Work order: Within the records below, find the line containing "how to interact with". Reproduce it and each line after it exactly, and nothing else.

━━━ Dataset excerpts

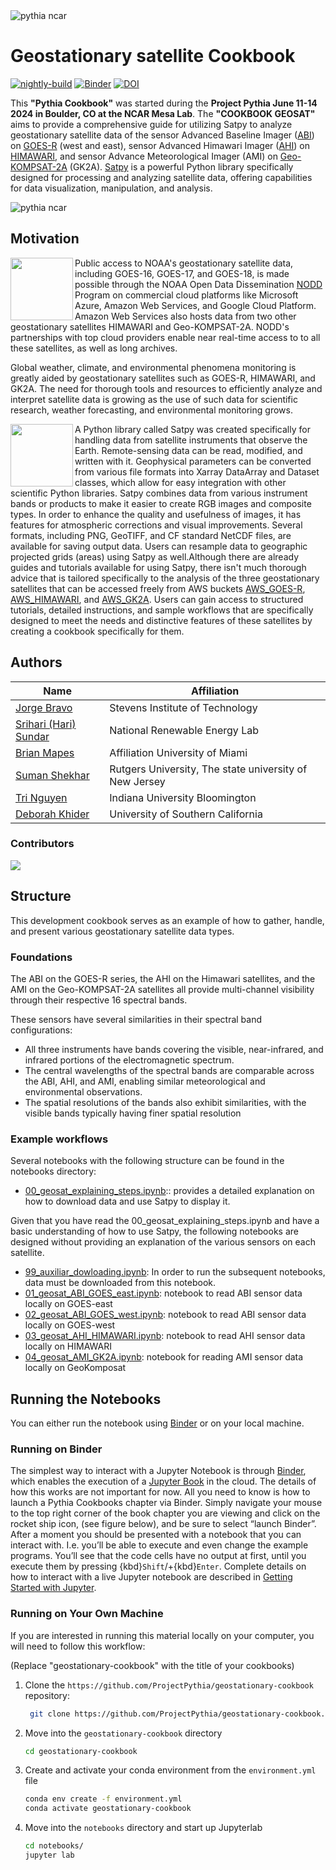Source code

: <img src="notebooks/images/logos/ncar_pythia.png" alt="pythia ncar" />

# Geostationary satellite Cookbook

[![nightly-build](https://github.com/ProjectPythia/geostationary-cookbook/actions/workflows/nightly-build.yaml/badge.svg)](https://github.com/ProjectPythia/geostationary-cookbook/actions/workflows/nightly-build.yaml)
[![Binder](https://binder.projectpythia.org/badge_logo.svg)](https://binder.projectpythia.org/v2/gh/ProjectPythia/geostationary-cookbook/main?labpath=notebooks)
[![DOI](https://zenodo.org/badge/DOI/10.5281/zenodo.14231916.svg)](https://doi.org/10.5281/zenodo.14231916)

This **"Pythia Cookbook"** was started during the **Project Pythia June 11-14 2024 in Boulder, CO at the NCAR Mesa Lab**. The **"COOKBOOK GEOSAT"** aims to provide a comprehensive guide for utilizing Satpy to analyze geostationary satellite data of the sensor Advanced Baseline Imager ([ABI](https://www.goes-r.gov/spacesegment/abi.html)) on [GOES-R](https://www.goes-r.gov) (west and east), sensor Advanced Himawari Imager ([AHI](https://www.data.jma.go.jp/mscweb/en/himawari89/space_segment/spsg_ahi.html)) on [HIMAWARI](https://www.jma.go.jp/jma/jma-eng/satellite/himawari89.html), and sensor Advance Meteorological Imager (AMI) on [Geo-KOMPSAT-2A](https://nmsc.kma.go.kr/enhome/html/base/cmm/selectPage.do?page=satellite.gk2a.intro) (GK2A). [Satpy](https://satpy.readthedocs.io/en/stable/) is a powerful Python library specifically designed for processing and analyzing satellite data, offering capabilities for data visualization, manipulation, and analysis.

<img align="center" src="notebooks/images/logos/all_sats.png" alt="pythia ncar" />

## Motivation

<p>
<img align="left" src="https://registry.opendata.aws/img/logos/noaa-logo.png" width="100" height="100" >   
Public access to NOAA's geostationary satellite data, including GOES-16, GOES-17, and GOES-18, is made possible through the NOAA Open Data Dissemination <a href="https://www.noaa.gov/information-technology/open-data-dissemination">NODD</a> Program on commercial cloud platforms like Microsoft Azure, Amazon Web Services, and Google Cloud Platform. Amazon Web Services also hosts data from two other geostationary satellites HIMAWARI and Geo-KOMPSAT-2A. NODD's partnerships with top cloud providers enable near real-time access to to all these satellites, as well as long archives.</p>  
<p>
Global weather, climate, and environmental phenomena monitoring is greatly aided by geostationary satellites such as GOES-R, HIMAWARI, and GK2A. The need for thorough tools and resources to efficiently analyze and interpret satellite data is growing as the use of such data for scientific research, weather forecasting, and environmental monitoring grows. 
</p>  

<p>
<img align="left" src="https://avatars.githubusercontent.com/u/13004956?s=200&v=4" width="100" height="100" >   
A Python library called Satpy was created specifically for handling data from satellite instruments that observe the Earth. Remote-sensing data can be read, modified, and written with it. Geophysical parameters can be converted from various file formats into Xarray DataArray and Dataset classes, which allow for easy integration with other scientific Python libraries. Satpy combines data from various instrument bands or products to make it easier to create RGB images and composite types. In order to enhance the quality and usefulness of images, it has features for atmospheric corrections and visual improvements. Several formats, including PNG, GeoTIFF, and CF standard NetCDF files, are available for saving output data. Users can resample data to geographic projected grids (areas) using Satpy as well.Although there are already guides and tutorials available for using Satpy, there isn't much thorough advice that is tailored specifically to the analysis 
of the three geostationary satellites that can be accessed freely from AWS buckets <a href="https://registry.opendata.aws/noaa-goes/">AWS_GOES-R</a>, <a href="https://registry.opendata.aws/noaa-himawari/">AWS_HIMAWARI</a>, and <a href="https://registry.opendata.aws/noaa-gk2a-pds/">AWS_GK2A</a>. Users can gain access to structured tutorials, detailed instructions, and sample workflows that are specifically designed to meet the needs and distinctive features of these satellites by creating a cookbook specifically for them.</p> 

## Authors
| Name      | Affiliation |
| ----------- | ----------- |
| [Jorge Bravo](https://github.com/jhbravo)                 | Stevens Institute of Technology |      |
| [Srihari (Hari) Sundar](https://github.com/sriharisundar) | National Renewable Energy Lab  |
| [Brian Mapes](https://github.com/brianmapes)              | Affiliation University of Miami |
| [Suman Shekhar](https://github.com/Sumanshekhar17)        | Rutgers University, The state university of New Jersey |
| [Tri Nguyen](https://github.com/tringuyen180303)          | Indiana University Bloomington |
| [Deborah Khider](https://github.com/khider)               | University of Southern California |

### Contributors

<a href="https://github.com/ProjectPythia/geostationary-cookbook/graphs/contributors">
  <img src="https://contrib.rocks/image?repo=ProjectPythia/geostationary-cookbook" />
</a>



## Structure
This development cookbook serves as an example of how to gather, handle, and present various geostationary satellite data types.

### Foundations
The ABI on the GOES-R series, the AHI on the Himawari satellites, and the AMI on the Geo-KOMPSAT-2A satellites all provide multi-channel visibility through their respective 16 spectral bands.

These sensors have several similarities in their spectral band configurations:

- All three instruments have bands covering the visible, near-infrared, and infrared portions of the electromagnetic spectrum.
- The central wavelengths of the spectral bands are comparable across the ABI, AHI, and AMI, enabling similar meteorological and environmental observations.
- The spatial resolutions of the bands also exhibit similarities, with the visible bands typically having finer spatial resolution

### Example workflows

Several notebooks with the following structure can be found in the notebooks directory:

- [00_geosat_explaining_steps.ipynb](notebooks/00_geosat_explaining_steps.ipynb):: provides a detailed explanation on how to download data and use Satpy to display it.

Given that you have read the 00_geosat_explaining_steps.ipynb and have a basic understanding of how to use Satpy, the following notebooks are designed without providing an explanation of the various sensors on each satellite.
- [99_auxiliar_dowloading.ipynb](notebooks/99_auxiliar_dowloading.ipynb): In order to run the subsequent notebooks, data must be downloaded from this notebook. 
- [01_geosat_ABI_GOES_east.ipynb](notebooks/01_geosat_ABI_GOES_east.ipynb): notebook to read ABI sensor data locally on GOES-east
- [02_geosat_ABI_GOES_west.ipynb](notebooks/02_geosat_ABI_GOES_west.ipynb): notebook to read ABI sensor data locally on GOES-west
- [03_geosat_AHI_HIMAWARI.ipynb](notebooks/03_geosat_AHI_HIMAWARI.ipynb): notebook to read AHI sensor data locally on HIMAWARI
- [04_geosat_AMI_GK2A.ipynb](notebooks/04_geosat_AMI_GK2A.ipynb): notebook for reading AMI sensor data locally on GeoKomposat

## Running the Notebooks

You can either run the notebook using [Binder](https://binder.projectpythia.org/) or on your local machine.

### Running on Binder

The simplest way to interact with a Jupyter Notebook is through
[Binder](https://binder.projectpythia.org/), which enables the execution of a
[Jupyter Book](https://jupyterbook.org) in the cloud. The details of how this works are not
important for now. All you need to know is how to launch a Pythia
Cookbooks chapter via Binder. Simply navigate your mouse to
the top right corner of the book chapter you are viewing and click
on the rocket ship icon, (see figure below), and be sure to select
“launch Binder”. After a moment you should be presented with a
notebook that you can interact with. I.e. you’ll be able to execute
and even change the example programs. You’ll see that the code cells
have no output at first, until you execute them by pressing
{kbd}`Shift`/+{kbd}`Enter`. Complete details on how to interact with
a live Jupyter notebook are described in [Getting Started with
Jupyter](https://foundations.projectpythia.org/foundations/getting-started-jupyter.html).

### Running on Your Own Machine

If you are interested in running this material locally on your computer, you will need to follow this workflow:

(Replace "geostationary-cookbook" with the title of your cookbooks)

1. Clone the `https://github.com/ProjectPythia/geostationary-cookbook` repository:

   ```bash
    git clone https://github.com/ProjectPythia/geostationary-cookbook.git
   ```

1. Move into the `geostationary-cookbook` directory
   ```bash
   cd geostationary-cookbook
   ```
1. Create and activate your conda environment from the `environment.yml` file
   ```bash
   conda env create -f environment.yml
   conda activate geostationary-cookbook
   ```
1. Move into the `notebooks` directory and start up Jupyterlab
   ```bash
   cd notebooks/
   jupyter lab
   ```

━━━━━━

Final answer:
{kbd}`Shift`/+{kbd}`Enter`. Complete details on how to interact with
a live Jupyter notebook are described in [Getting Started with
Jupyter](https://foundations.projectpythia.org/foundations/getting-started-jupyter.html).

### Running on Your Own Machine

If you are interested in running this material locally on your computer, you will need to follow this workflow:

(Replace "geostationary-cookbook" with the title of your cookbooks)

1. Clone the `https://github.com/ProjectPythia/geostationary-cookbook` repository:

   ```bash
    git clone https://github.com/ProjectPythia/geostationary-cookbook.git
   ```

1. Move into the `geostationary-cookbook` directory
   ```bash
   cd geostationary-cookbook
   ```
1. Create and activate your conda environment from the `environment.yml` file
   ```bash
   conda env create -f environment.yml
   conda activate geostationary-cookbook
   ```
1. Move into the `notebooks` directory and start up Jupyterlab
   ```bash
   cd notebooks/
   jupyter lab
   ```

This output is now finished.